▶ [Records excerpted from a collection]
________________________
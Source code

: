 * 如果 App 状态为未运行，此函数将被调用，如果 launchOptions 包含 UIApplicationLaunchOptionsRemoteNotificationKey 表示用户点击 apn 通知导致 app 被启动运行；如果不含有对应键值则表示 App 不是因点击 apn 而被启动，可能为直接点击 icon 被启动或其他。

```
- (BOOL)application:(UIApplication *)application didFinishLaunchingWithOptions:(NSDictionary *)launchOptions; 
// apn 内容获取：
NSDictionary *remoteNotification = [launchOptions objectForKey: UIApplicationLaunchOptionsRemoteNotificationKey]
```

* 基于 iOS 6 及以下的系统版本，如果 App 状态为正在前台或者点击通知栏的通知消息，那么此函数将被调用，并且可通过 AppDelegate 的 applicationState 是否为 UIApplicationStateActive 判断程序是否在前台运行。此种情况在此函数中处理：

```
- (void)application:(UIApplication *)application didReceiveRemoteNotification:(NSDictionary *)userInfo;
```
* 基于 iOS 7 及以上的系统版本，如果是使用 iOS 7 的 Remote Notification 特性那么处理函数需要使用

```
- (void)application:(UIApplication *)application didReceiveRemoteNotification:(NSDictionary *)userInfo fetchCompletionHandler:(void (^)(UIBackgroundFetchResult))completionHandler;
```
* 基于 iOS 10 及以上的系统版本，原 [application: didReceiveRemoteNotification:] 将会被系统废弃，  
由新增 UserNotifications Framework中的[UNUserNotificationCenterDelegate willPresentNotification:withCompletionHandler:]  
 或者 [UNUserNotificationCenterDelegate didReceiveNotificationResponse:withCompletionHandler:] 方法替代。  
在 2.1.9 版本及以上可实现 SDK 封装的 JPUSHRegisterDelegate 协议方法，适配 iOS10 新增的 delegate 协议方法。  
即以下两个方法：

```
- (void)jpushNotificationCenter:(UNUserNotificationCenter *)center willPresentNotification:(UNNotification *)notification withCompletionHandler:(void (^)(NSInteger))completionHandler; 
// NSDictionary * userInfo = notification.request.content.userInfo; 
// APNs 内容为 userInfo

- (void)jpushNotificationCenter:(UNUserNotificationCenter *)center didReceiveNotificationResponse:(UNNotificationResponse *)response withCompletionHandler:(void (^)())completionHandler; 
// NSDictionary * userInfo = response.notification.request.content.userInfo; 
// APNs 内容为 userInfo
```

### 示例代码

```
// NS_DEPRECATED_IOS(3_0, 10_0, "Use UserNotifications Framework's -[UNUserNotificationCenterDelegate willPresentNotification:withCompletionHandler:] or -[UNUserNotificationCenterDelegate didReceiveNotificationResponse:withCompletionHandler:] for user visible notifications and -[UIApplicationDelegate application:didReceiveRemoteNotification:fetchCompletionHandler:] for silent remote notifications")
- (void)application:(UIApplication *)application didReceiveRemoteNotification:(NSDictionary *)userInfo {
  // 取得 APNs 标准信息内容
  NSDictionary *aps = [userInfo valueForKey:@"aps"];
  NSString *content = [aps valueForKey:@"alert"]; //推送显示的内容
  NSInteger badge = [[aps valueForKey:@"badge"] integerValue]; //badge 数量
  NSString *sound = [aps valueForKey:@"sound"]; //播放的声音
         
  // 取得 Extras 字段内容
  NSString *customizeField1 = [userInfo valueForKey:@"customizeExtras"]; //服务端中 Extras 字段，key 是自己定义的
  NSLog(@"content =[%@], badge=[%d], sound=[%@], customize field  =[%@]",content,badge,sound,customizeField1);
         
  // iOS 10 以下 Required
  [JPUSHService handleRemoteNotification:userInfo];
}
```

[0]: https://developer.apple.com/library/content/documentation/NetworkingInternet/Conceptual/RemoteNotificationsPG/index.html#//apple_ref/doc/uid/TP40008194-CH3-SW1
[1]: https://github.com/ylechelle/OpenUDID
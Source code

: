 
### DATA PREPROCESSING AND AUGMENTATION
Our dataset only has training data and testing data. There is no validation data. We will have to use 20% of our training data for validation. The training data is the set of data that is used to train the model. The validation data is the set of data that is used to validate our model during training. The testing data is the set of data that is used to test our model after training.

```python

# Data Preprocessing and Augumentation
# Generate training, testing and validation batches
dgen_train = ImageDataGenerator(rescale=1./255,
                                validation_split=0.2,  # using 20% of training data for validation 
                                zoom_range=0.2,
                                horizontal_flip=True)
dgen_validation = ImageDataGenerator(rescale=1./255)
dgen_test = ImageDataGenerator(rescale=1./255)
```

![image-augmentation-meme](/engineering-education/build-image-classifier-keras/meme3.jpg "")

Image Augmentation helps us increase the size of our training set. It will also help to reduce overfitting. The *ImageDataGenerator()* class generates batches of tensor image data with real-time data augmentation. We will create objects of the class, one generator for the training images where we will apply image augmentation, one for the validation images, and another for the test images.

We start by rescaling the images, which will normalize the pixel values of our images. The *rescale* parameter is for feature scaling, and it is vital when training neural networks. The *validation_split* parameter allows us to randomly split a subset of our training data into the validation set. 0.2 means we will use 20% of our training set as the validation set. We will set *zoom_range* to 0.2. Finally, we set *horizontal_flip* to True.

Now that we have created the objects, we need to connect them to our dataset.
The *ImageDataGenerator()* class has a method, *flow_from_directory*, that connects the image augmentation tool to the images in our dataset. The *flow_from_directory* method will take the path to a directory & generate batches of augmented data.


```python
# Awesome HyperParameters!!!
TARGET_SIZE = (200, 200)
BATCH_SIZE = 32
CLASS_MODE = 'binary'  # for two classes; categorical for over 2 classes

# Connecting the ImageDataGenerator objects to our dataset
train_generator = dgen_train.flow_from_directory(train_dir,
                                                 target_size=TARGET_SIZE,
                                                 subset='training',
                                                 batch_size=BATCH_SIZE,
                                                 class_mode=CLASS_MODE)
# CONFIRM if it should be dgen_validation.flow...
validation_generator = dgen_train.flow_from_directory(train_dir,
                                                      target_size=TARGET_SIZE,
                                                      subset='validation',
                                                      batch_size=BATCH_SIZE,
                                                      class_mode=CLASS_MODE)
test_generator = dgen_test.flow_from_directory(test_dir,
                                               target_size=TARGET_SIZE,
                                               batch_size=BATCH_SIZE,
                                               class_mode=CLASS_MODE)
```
________________________
▶ [WHAT THE TASK ASKS] Copy the records above. Leave out nothing.

▶ [ANSWER FOR THIS EXERCISE]
Source code

: * 如果 App 状态为未运行，此函数将被调用，如果 launchOptions 包含 UIApplicationLaunchOptionsRemoteNotificationKey 表示用户点击 apn 通知导致 app 被启动运行；如果不含有对应键值则表示 App 不是因点击 apn 而被启动，可能为直接点击 icon 被启动或其他。

```
- (BOOL)application:(UIApplication *)application didFinishLaunchingWithOptions:(NSDictionary *)launchOptions; 
// apn 内容获取：
NSDictionary *remoteNotification = [launchOptions objectForKey: UIApplicationLaunchOptionsRemoteNotificationKey]
```

* 基于 iOS 6 及以下的系统版本，如果 App 状态为正在前台或者点击通知栏的通知消息，那么此函数将被调用，并且可通过 AppDelegate 的 applicationState 是否为 UIApplicationStateActive 判断程序是否在前台运行。此种情况在此函数中处理：

```
- (void)application:(UIApplication *)application didReceiveRemoteNotification:(NSDictionary *)userInfo;
```
* 基于 iOS 7 及以上的系统版本，如果是使用 iOS 7 的 Remote Notification 特性那么处理函数需要使用

```
- (void)application:(UIApplication *)application didReceiveRemoteNotification:(NSDictionary *)userInfo fetchCompletionHandler:(void (^)(UIBackgroundFetchResult))completionHandler;
```
* 基于 iOS 10 及以上的系统版本，原 [application: didReceiveRemoteNotification:] 将会被系统废弃，  
由新增 UserNotifications Framework中的[UNUserNotificationCenterDelegate willPresentNotification:withCompletionHandler:]  
 或者 [UNUserNotificationCenterDelegate didReceiveNotificationResponse:withCompletionHandler:] 方法替代。  
在 2.1.9 版本及以上可实现 SDK 封装的 JPUSHRegisterDelegate 协议方法，适配 iOS10 新增的 delegate 协议方法。  
即以下两个方法：

```
- (void)jpushNotificationCenter:(UNUserNotificationCenter *)center willPresentNotification:(UNNotification *)notification withCompletionHandler:(void (^)(NSInteger))completionHandler; 
// NSDictionary * userInfo = notification.request.content.userInfo; 
// APNs 内容为 userInfo

- (void)jpushNotificationCenter:(UNUserNotificationCenter *)center didReceiveNotificationResponse:(UNNotificationResponse *)response withCompletionHandler:(void (^)())completionHandler; 
// NSDictionary * userInfo = response.notification.request.content.userInfo; 
// APNs 内容为 userInfo
```

### 示例代码

```
// NS_DEPRECATED_IOS(3_0, 10_0, "Use UserNotifications Framework's -[UNUserNotificationCenterDelegate willPresentNotification:withCompletionHandler:] or -[UNUserNotificationCenterDelegate didReceiveNotificationResponse:withCompletionHandler:] for user visible notifications and -[UIApplicationDelegate application:didReceiveRemoteNotification:fetchCompletionHandler:] for silent remote notifications")
- (void)application:(UIApplication *)application didReceiveRemoteNotification:(NSDictionary *)userInfo {
  // 取得 APNs 标准信息内容
  NSDictionary *aps = [userInfo valueForKey:@"aps"];
  NSString *content = [aps valueForKey:@"alert"]; //推送显示的内容
  NSInteger badge = [[aps valueForKey:@"badge"] integerValue]; //badge 数量
  NSString *sound = [aps valueForKey:@"sound"]; //播放的声音
         
  // 取得 Extras 字段内容
  NSString *customizeField1 = [userInfo valueForKey:@"customizeExtras"]; //服务端中 Extras 字段，key 是自己定义的
  NSLog(@"content =[%@], badge=[%d], sound=[%@], customize field  =[%@]",content,badge,sound,customizeField1);
         
  // iOS 10 以下 Required
  [JPUSHService handleRemoteNotification:userInfo];
}
```

[0]: https://developer.apple.com/library/content/documentation/NetworkingInternet/Conceptual/RemoteNotificationsPG/index.html#//apple_ref/doc/uid/TP40008194-CH3-SW1
[1]: https://github.com/ylechelle/OpenUDID
Source code

: 
### DATA PREPROCESSING AND AUGMENTATION
Our dataset only has training data and testing data. There is no validation data. We will have to use 20% of our training data for validation. The training data is the set of data that is used to train the model. The validation data is the set of data that is used to validate our model during training. The testing data is the set of data that is used to test our model after training.

```python

# Data Preprocessing and Augumentation
# Generate training, testing and validation batches
dgen_train = ImageDataGenerator(rescale=1./255,
                                validation_split=0.2,  # using 20% of training data for validation 
                                zoom_range=0.2,
                                horizontal_flip=True)
dgen_validation = ImageDataGenerator(rescale=1./255)
dgen_test = ImageDataGenerator(rescale=1./255)
```

![image-augmentation-meme](/engineering-education/build-image-classifier-keras/meme3.jpg "")

Image Augmentation helps us increase the size of our training set. It will also help to reduce overfitting. The *ImageDataGenerator()* class generates batches of tensor image data with real-time data augmentation. We will create objects of the class, one generator for the training images where we will apply image augmentation, one for the validation images, and another for the test images.

We start by rescaling the images, which will normalize the pixel values of our images. The *rescale* parameter is for feature scaling, and it is vital when training neural networks. The *validation_split* parameter allows us to randomly split a subset of our training data into the validation set. 0.2 means we will use 20% of our training set as the validation set. We will set *zoom_range* to 0.2. Finally, we set *horizontal_flip* to True.

Now that we have created the objects, we need to connect them to our dataset.
The *ImageDataGenerator()* class has a method, *flow_from_directory*, that connects the image augmentation tool to the images in our dataset. The *flow_from_directory* method will take the path to a directory & generate batches of augmented data.


```python
# Awesome HyperParameters!!!
TARGET_SIZE = (200, 200)
BATCH_SIZE = 32
CLASS_MODE = 'binary'  # for two classes; categorical for over 2 classes

# Connecting the ImageDataGenerator objects to our dataset
train_generator = dgen_train.flow_from_directory(train_dir,
                                                 target_size=TARGET_SIZE,
                                                 subset='training',
                                                 batch_size=BATCH_SIZE,
                                                 class_mode=CLASS_MODE)
# CONFIRM if it should be dgen_validation.flow...
validation_generator = dgen_train.flow_from_directory(train_dir,
                                                      target_size=TARGET_SIZE,
                                                      subset='validation',
                                                      batch_size=BATCH_SIZE,
                                                      class_mode=CLASS_MODE)
test_generator = dgen_test.flow_from_directory(test_dir,
                                               target_size=TARGET_SIZE,
                                               batch_size=BATCH_SIZE,
                                               class_mode=CLASS_MODE)
```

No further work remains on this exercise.